As we walk in, writer-performer Claire Gaydon, clad in black tracksuit bottoms and sweatshirt, sits on the stage, her back to the audience, surrounded by breakfast items. She is busy on her laptop computer—the screen is projected onto the back wall of the performance area.
The show proper begins with Gaydon getting up and singing an R&B-style song, using a water-bottle as a microphone and still not facing us as she plays out a fantasy of celebrity with which everyone can identify.
Back at her desk, she addresses us via her computer screen. Interspersing autobiographical detail with (one hopes) fiction, she tells of her religious upbringing in Lincolnshire, her going to drama school, her limited success thus far, and the idea of starting a YouTube channel in order to raise her profile as an actress.
We see video footage of her enlisting the aid of friends—a web-designer, a musician, a photographer—and her amdram-loving mother to enhance her online presence. We also watch a reconstruction of her online research process, which involves investigating those YouTubers who have achieved remarkably high viewing numbers and sponsorship earnings via their expertise at playing video games or giving make-up tutorials.

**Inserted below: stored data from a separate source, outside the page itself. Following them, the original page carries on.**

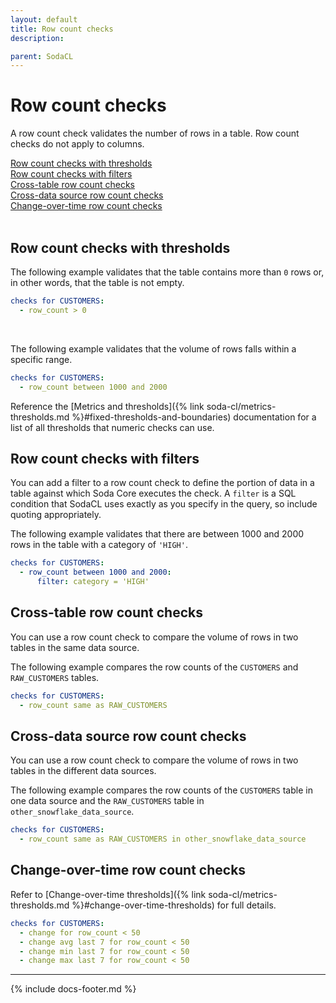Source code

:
 ```yaml
---
layout: default
title: Row count checks
description: 

parent: SodaCL
---
```


# Row count checks

A row count check validates the number of rows in a table. Row count checks do not apply to columns.

[Row count checks with thresholds](#row-count-checks-with-thresholds)<br />
[Row count checks with filters](#row-count-checks-with-filters)<br />
[Cross-table row count checks](#cross-table-row-count-checks)<br />
[Cross-data source row count checks](#cross-data-source-row-count-checks)<br />
[Change-over-time row count checks](#change-over-time-row-count-checks)<br />
<br />


## Row count checks with thresholds

The following example validates that the table contains more than `0` rows or, in other words, that the table is not empty.
```yaml
checks for CUSTOMERS:
  - row_count > 0
```

<br />

The following example validates that the volume of rows falls within a specific range.
```yaml
checks for CUSTOMERS:
  - row_count between 1000 and 2000
```

Reference the [Metrics and thresholds]({% link soda-cl/metrics-thresholds.md %}#fixed-thresholds-and-boundaries) documentation for a list of all thresholds that numeric checks can use.

## Row count checks with filters

You can add a filter to a row count check to define the portion of data in a table against which Soda Core executes the check. A `filter` is a SQL condition that SodaCL uses exactly as you specify in the query, so include quoting appropriately.

The following example validates that there are between 1000 and 2000 rows in the table with a category of `'HIGH'`. 
```yaml
checks for CUSTOMERS:
  - row_count between 1000 and 2000:
      filter: category = 'HIGH'
```


## Cross-table row count checks

You can use a row count check to compare the volume of rows in two tables in the same data source. 

The following example compares the row counts of the `CUSTOMERS` and `RAW_CUSTOMERS` tables.
```yaml
checks for CUSTOMERS:
  - row_count same as RAW_CUSTOMERS
```

## Cross-data source row count checks

You can use a row count check to compare the volume of rows in two tables in the different data sources. 

The following example compares the row counts of the `CUSTOMERS` table in one data source and the `RAW_CUSTOMERS` table in `other_snowflake_data_source`.

```yaml
checks for CUSTOMERS:
  - row_count same as RAW_CUSTOMERS in other_snowflake_data_source
```

<!--
## Cross table row count checks with filters

(Coming soon)

TODO Consider if we should push it to the user to define the right variables and avoid clashes between the variable names when comparing?

Check if the row count of a table is the same as another table in the same data source
```yaml
checks for CUSTOMERS [daily_date]:
  - row_count same as RAW_CUSTOMERS [daily_timestamp]
```

where in the same or another file:

```yaml
filter CUSTOMERS [daily_date]:
  where: date = DATE '${date}'

filter RAW_CUSTOMERS [daily_timestamp]:
  where: TIMESTAMP '${ts_start}' <= "ts" AND "ts" < TIMESTAMP '${ts_end}'
```

Row count comparison with table filter also works cross data source.

Learn more on [table filters](./table-filters.md)
-->

## Change-over-time row count checks

Refer to [Change-over-time thresholds]({% link soda-cl/metrics-thresholds.md %}#change-over-time-thresholds) for full details.

```yaml
checks for CUSTOMERS:
  - change for row_count < 50
  - change avg last 7 for row_count < 50
  - change min last 7 for row_count < 50
  - change max last 7 for row_count < 50
```

---
{% include docs-footer.md %}
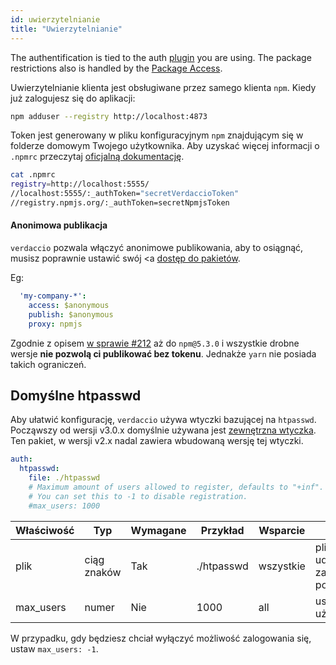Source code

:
 ```yaml
---
id: uwierzytelnianie
title: "Uwierzytelnianie"
---
```

The authentification is tied to the auth [plugin](plugins.md) you are using. The package restrictions also is handled by the [Package Access](packages.md).

Uwierzytelnianie klienta jest obsługiwane przez samego klienta `npm`. Kiedy już zalogujesz się do aplikacji:

```bash
npm adduser --registry http://localhost:4873
```

Token jest generowany w pliku konfiguracyjnym `npm` znajdującym się w folderze domowym Twojego użytkownika. Aby uzyskać więcej informacji o `.npmrc` przeczytaj [oficjalną dokumentację](https://docs.npmjs.com/files/npmrc).

```bash
cat .npmrc
registry=http://localhost:5555/
//localhost:5555/:_authToken="secretVerdaccioToken"
//registry.npmjs.org/:_authToken=secretNpmjsToken
```

#### Anonimowa publikacja

`verdaccio` pozwala włączyć anonimowe publikowania, aby to osiągnąć, musisz poprawnie ustawić swój <a [dostęp do pakietów](packages.md).

Eg:

```yaml
  'my-company-*':
    access: $anonymous
    publish: $anonymous
    proxy: npmjs
```

Zgodnie z opisem [w sprawie #212](https://github.com/verdaccio/verdaccio/issues/212#issuecomment-308578500) aż do `npm@5.3.0` i wszystkie drobne wersje **nie pozwolą ci publikować bez tokenu**. Jednakże `yarn` nie posiada takich ograniczeń.

## Domyślne htpasswd

Aby ułatwić konfigurację, `verdaccio` używa wtyczki bazującej na `htpasswd`. Począwszy od wersji v3.0.x domyślnie używana jest [zewnętrzna wtyczka](https://github.com/verdaccio/verdaccio-htpasswd). Ten pakiet, w wersji v2.x nadal zawiera wbudowaną wersję tej wtyczki.

```yaml
auth:
  htpasswd:
    file: ./htpasswd
    # Maximum amount of users allowed to register, defaults to "+inf".
    # You can set this to -1 to disable registration.
    #max_users: 1000
```

| Właściwość | Typ         | Wymagane | Przykład   | Wsparcie  | Opis                                              |
| ---------- | ----------- | -------- | ---------- | --------- | ------------------------------------------------- |
| plik       | ciąg znaków | Tak      | ./htpasswd | wszystkie | plik, który udostępnia zaszyfrowane poświadczenia |
| max_users  | numer       | Nie      | 1000       | all       | ustaw limit użytkowników                          |

W przypadku, gdy będziesz chciał wyłączyć możliwość zalogowania się, ustaw `max_users: -1`.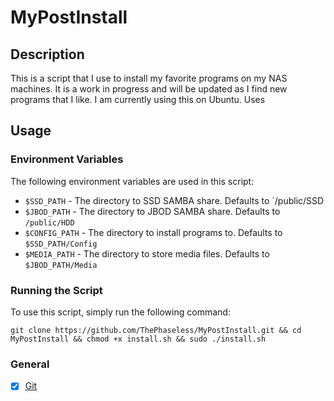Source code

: # MyPostInstall
## Description
This is a script that I use to install my favorite programs on my NAS machines. It is a work in progress and will be updated as I find new programs that I like. I am currently using this on Ubuntu. Uses

## Usage
### Environment Variables
The following environment variables are used in this script:
- `$SSD_PATH` - The directory to SSD SAMBA share. Defaults to `/public/SSD
- `$JBOD_PATH` - The directory to JBOD SAMBA share. Defaults to `/public/HDD`
- `$CONFIG_PATH` - The directory to install programs to. Defaults to `$SSD_PATH/Config`
- `$MEDIA_PATH` - The directory to store media files. Defaults to `$JBOD_PATH/Media`


### Running the Script
To use this script, simply run the following command:
```
git clone https://github.com/ThePhaseless/MyPostInstall.git && cd MyPostInstall && chmod +x install.sh && sudo ./install.sh
```

### General
- [x] [Git](https://git-scm.com/)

Inspired by this, she decides to stage public challenges to playfully display her performance skills—this was almost scuppered in the performance I attended when the first audience member she selected to help her demonstrate did not feel up to participating; luckily, others were less shy.
When this fails to help her achieve a significant number of views, she takes another route—attempting to become an “influencer” by talking candidly about her sex life and recreational drug use. When this proves successful (although some of the comments posted underneath her videos are predictably unpleasant), she becomes even more confessional—with unfortunate results in respect of family relationships.
The show seems to start out as a parody of shallow, fame-obsessed millennials. As drama supersedes satire and the emotional stakes are raised, the laughter fades. At the conclusion, however, there is some relief from our unease.
See-Through is very cleverly done, both in terms of its technical presentation (believably home-made), and its (presumably) reality-bending storytelling. Gaydon creates a relatable onstage persona rather than, as might have been the case, an insufferably and groundlessly egotistical one.
Much slicker than it lets on, this is a fascinating, insightful hour of occasionally cringeworthy entertainment.